Voice-activated assistants have become part of our lives via mobile devices (like Siri) and smart speakers (like Alexa). But what about the web? Picovoice’s Porcupine Wake Word engine, plus WebAssembly, now allows web browsers to run wake words using on-device voice AI - within web browsers. In order to showcase how a wake word works with a speech-to-text API, the Picovoice team built a Google Chrome Voice AI extension demo. So developers can see how to deploy a hotword triggering an extension.

A dedicated wake word engine is the only feasible way to achieve always-listening behaviour since it’s impractical—and a privacy nightmare—to continuously have a hot mic open to a cloud API. Without a phrase to trigger the application (i.e. trigger word), it’s not possible to offer an end-to-end hands-free experience as voice assistants Alexa or Siri does. This proof-of-concept Chrome extension that is powered by Porcupine Wake Word SDK for Web offers multiple wake word options to trigger Google search. Anyone can enjoy the search by voice with Google truly hands-free.
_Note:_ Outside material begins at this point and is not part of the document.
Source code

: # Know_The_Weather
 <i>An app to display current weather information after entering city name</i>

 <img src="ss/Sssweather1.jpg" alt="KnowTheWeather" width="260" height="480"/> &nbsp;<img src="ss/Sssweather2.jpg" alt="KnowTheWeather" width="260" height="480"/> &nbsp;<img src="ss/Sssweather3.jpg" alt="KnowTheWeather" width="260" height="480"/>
Extension options include multiple wake words

The Chrome voice extension is open source and available on GitHub. Although the extension is Chrome-only, the web SDK supports all modern web browsers including Safari, Firefox and Edge. It has additional packages for Angular, React, and Vue.

An open source starting point for voice web extensions

Speech-to-text is the most known approach for adding voice to the web due to the popularity of search by voice applications which require converting voice to text in real-time. However, it’s not the only approach. Wake word activated search is just a starting point. The WebExtensions API has a large list of features to control things like bookmarks and tabs or could be tailored toward a specific site like YouTube. Porcupine also offers the possibility of listening to many wake words simultaneously. Rhino Speech-to-Intent offers the ability to add a natural language capability for menu navigation and voice control for the web. Rhino processes the voice data offline, locally on-device and keeps the entire experience private. The Picovoice SDK for Web combines these two engines together to create a complete voice assistant loop for the browser.